Reputation: 12837
I have a list of strings: ls = ['a','b','c']
and another one, with larger strings, guaranteed to include one and only one strings from ls
: ls2 = ['1298a', 'eebbbd', 'qcqcq321']"
.
How can I find, for a given string from ls2
, what is the index of the corresponding string from ls
?
I can use:
for s in ls:
for ss in ls2:
if s in ss:
print (s,ss,ls.index(s))
a 1298a 0
b eebbbd 1
c qcqcq321 2
but it there something nicer?
EDIT (hope it clarifies):
The actual case I'm working on has a bigger 1st list, and a smaller 2nd:
ls = ['apo','b','c','d25','egg','f','g']
ls2 = ['apoip21', 'oiujohuid25']
and I want to get the result 0,3
because the 1st item in ls2
has the 1st item from ls
, while the 2nd in ls2
has the 4th in ls
Upvotes: 0
Views: 84
Reputation: 114548
It doesn't look like you can get away from O(m * n * p)

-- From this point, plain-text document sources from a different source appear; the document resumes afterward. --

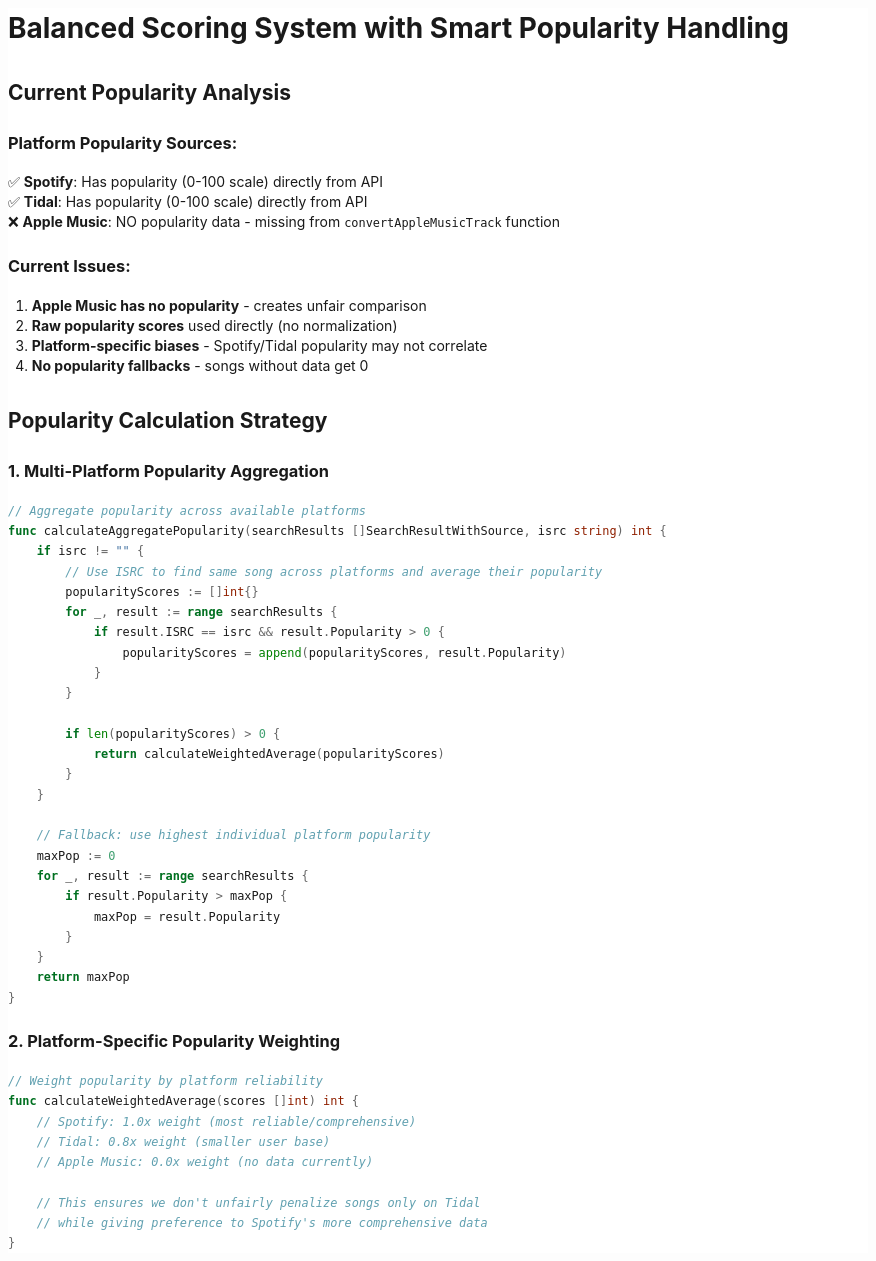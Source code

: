 # Balanced Scoring System with Smart Popularity Handling

## Current Popularity Analysis

### Platform Popularity Sources:
✅ **Spotify**: Has popularity (0-100 scale) directly from API  
✅ **Tidal**: Has popularity (0-100 scale) directly from API  
❌ **Apple Music**: NO popularity data - missing from `convertAppleMusicTrack` function  

### Current Issues:
1. **Apple Music has no popularity** - creates unfair comparison
2. **Raw popularity scores** used directly (no normalization)
3. **Platform-specific biases** - Spotify/Tidal popularity may not correlate
4. **No popularity fallbacks** - songs without data get 0

## Popularity Calculation Strategy

### 1. Multi-Platform Popularity Aggregation
```go
// Aggregate popularity across available platforms
func calculateAggregatePopularity(searchResults []SearchResultWithSource, isrc string) int {
    if isrc != "" {
        // Use ISRC to find same song across platforms and average their popularity
        popularityScores := []int{}
        for _, result := range searchResults {
            if result.ISRC == isrc && result.Popularity > 0 {
                popularityScores = append(popularityScores, result.Popularity)
            }
        }
        
        if len(popularityScores) > 0 {
            return calculateWeightedAverage(popularityScores)
        }
    }
    
    // Fallback: use highest individual platform popularity
    maxPop := 0
    for _, result := range searchResults {
        if result.Popularity > maxPop {
            maxPop = result.Popularity
        }
    }
    return maxPop
}
```

### 2. Platform-Specific Popularity Weighting
```go
// Weight popularity by platform reliability
func calculateWeightedAverage(scores []int) int {
    // Spotify: 1.0x weight (most reliable/comprehensive)
    // Tidal: 0.8x weight (smaller user base)  
    // Apple Music: 0.0x weight (no data currently)
    
    // This ensures we don't unfairly penalize songs only on Tidal
    // while giving preference to Spotify's more comprehensive data
}
```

complexity (where m = len(ls)
, n = len(ls2)
, p = max(map(len, ls2))
) without further information about your data. You can definitely reduce your current loop from O(m2 * n * p)
by keeping track of the current index using enumerate
. Also, don't forget about early termination:
for string in ls2:
for index, key in enumerate(ls):
if key in string:
print(key, string, index)
break
Notice that I swapped the inner and outer loop to make the break
work properly: you definitely want to check each element of ls2
, but only the minimum number of elements in ls
.
Here are some timings I accumulated on the different O(m * n * p)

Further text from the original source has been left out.